LARRY ROBERTS, PETITIONER,
v.
SAN QUENTIN STATE PRISON, RESPONDENT.



DEATH PENALTY CASE WARDEN, ORDER

On November 8, 2012, the court held a hearing on the parties' discovery motions and conducted a status conference. Assistant Federal Defenders Allison Claire and Brian Abbington as well as attorney Robert Bloom appeared for petitioner. Deputy Attorney General Glenn Pruden appeared for respondent. After considering the parties' briefs and hearing the arguments of counsel and for the reasons set forth below, the court will grant respondent's motion for discovery and will grant in part and deny in part petitioner's motion for discovery.

DISCOVERY MOTIONS

The parties in a habeas proceeding are not entitled to discovery as a matter of course. Bracy v. Gramley, 520 U.S. 899, 904 (1997). Rather, "[a] party shall be entitled to invoke the processes of discovery available under the Federal Rules of Civil Procedure if, and to the extent that, the judge in the exercise of his discretion and for good cause shown grants leave to do so, but not otherwise." Rule 6, Rules Governing § 2254 Cases. Good cause is shown "where specific allegations before the court show reason to believe that the petitioner may, if the facts are fully developed, be able to demonstrate that he is . . . entitled to relief." Bracy, 520 U.S. at 908-09 (quoting Harris v. Nelson, 394 U.S. 286, 300 (1969)). The information sought to be discovered must be relevant to the petitioner's claims because it is "reasonably calculated to lead to the discovery of admissible evidence." Fed. Rule Civ. Proc. 26(b)(1).
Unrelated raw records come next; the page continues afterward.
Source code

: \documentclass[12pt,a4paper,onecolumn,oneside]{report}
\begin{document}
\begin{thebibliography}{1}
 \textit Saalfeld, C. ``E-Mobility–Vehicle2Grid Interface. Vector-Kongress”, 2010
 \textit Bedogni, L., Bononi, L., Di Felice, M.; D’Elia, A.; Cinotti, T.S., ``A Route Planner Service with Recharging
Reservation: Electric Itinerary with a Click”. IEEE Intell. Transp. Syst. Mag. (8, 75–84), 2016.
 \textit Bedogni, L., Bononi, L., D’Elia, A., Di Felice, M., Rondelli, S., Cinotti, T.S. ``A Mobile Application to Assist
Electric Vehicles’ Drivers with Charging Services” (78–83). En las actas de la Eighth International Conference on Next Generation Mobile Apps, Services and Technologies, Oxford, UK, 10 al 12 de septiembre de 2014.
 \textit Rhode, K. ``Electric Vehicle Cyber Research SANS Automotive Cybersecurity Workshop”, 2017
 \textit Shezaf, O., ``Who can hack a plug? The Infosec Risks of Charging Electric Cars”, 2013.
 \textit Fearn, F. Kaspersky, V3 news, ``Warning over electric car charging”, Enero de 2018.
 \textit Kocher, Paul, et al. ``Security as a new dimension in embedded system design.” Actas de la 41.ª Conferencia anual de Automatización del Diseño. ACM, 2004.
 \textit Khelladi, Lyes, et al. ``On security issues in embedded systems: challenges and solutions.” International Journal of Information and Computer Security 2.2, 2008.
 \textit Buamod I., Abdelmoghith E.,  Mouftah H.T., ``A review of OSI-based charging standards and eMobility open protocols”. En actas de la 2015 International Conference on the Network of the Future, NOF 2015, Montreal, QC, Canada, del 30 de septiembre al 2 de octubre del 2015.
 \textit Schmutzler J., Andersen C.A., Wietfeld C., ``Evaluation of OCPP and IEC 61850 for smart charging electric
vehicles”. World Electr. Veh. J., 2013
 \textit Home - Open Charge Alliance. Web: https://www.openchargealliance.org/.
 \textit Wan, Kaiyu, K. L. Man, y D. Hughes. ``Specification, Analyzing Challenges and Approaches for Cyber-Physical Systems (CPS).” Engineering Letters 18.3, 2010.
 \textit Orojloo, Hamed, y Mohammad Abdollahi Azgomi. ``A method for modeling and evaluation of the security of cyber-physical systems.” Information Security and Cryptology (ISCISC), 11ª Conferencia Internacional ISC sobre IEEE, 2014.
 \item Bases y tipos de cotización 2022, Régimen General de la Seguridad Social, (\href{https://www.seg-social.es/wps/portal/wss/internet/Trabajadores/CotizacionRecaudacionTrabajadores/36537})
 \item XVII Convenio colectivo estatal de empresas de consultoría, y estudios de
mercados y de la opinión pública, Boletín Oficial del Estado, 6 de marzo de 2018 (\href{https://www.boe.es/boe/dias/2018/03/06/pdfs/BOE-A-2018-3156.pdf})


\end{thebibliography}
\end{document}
Petitioner does not oppose respondent's discovery motion and the parties have stipulated to issuance of the protective order attached to petitioner's statement in non-opposition to that motion. (Dkt. No. 451-1.) With respect to petitioner's motion for discovery, respondent does not oppose the issuance of subpoenas to seek the identity of the bailiff who served at petitioner's trial. However, respondent opposes petitioner's three remaining discovery requests. Those discovery requests are therefore addressed below.
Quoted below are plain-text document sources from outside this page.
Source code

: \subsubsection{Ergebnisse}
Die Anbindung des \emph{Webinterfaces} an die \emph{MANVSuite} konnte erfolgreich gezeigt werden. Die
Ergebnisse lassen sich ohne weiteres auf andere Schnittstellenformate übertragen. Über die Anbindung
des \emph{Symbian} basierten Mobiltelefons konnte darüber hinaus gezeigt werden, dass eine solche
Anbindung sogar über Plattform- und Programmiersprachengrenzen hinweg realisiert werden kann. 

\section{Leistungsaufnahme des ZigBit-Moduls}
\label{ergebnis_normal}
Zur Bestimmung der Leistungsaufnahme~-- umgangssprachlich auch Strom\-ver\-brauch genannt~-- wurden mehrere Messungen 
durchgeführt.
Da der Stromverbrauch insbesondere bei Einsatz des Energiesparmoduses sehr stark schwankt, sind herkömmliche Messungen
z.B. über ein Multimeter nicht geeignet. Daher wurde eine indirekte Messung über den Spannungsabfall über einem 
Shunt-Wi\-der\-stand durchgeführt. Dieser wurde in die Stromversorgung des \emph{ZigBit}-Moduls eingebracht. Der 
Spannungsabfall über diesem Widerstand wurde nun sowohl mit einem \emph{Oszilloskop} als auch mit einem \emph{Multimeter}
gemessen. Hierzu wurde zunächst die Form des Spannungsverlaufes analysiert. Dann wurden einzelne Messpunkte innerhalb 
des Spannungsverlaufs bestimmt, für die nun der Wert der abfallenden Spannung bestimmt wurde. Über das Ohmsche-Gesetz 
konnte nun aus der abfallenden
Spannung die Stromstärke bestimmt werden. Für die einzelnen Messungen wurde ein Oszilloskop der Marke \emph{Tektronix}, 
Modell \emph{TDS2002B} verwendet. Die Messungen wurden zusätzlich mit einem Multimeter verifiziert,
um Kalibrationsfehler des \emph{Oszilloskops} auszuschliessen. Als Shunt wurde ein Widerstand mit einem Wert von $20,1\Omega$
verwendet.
I. Petitioner's Request for Discovery of Acker Materials At the penalty phase, prisoner William Acker testified that petitioner had stabbed him in prison. The undersigned ordered an evidentiary hearing on petitioner's claim that his trial counsel was ineffective in failing to challenge this aggravating evidence at the penalty phase. (Dkt. No. 424 at 125-129.) As petitioner points out, the undersigned also intended to order at that time a hearing on petitioner's claim that the trial prosecutor suppressed evidence regarding witness Acker's mental health, history of lying, and cooperation with authorities in the case of Gonzalez v. Wong, 2:95-CV-02345-JVS (C.D. Cal.).*fn1

The discovery at issue here is petitioner's request for evidence submitted under seal in the Gonzalez case. The Ninth Circuit Court of Appeals remanded that case to the district court for consideration of Brady and Strickland issues. In its opinion (see Dkt. No. 420-1), the Ninth Circuit identified the contents of those records as psychiatric evaluations describing Acker's faked suicide attempts and other manipulative behavior, and a diagnosis of him suffering from schizophrenia.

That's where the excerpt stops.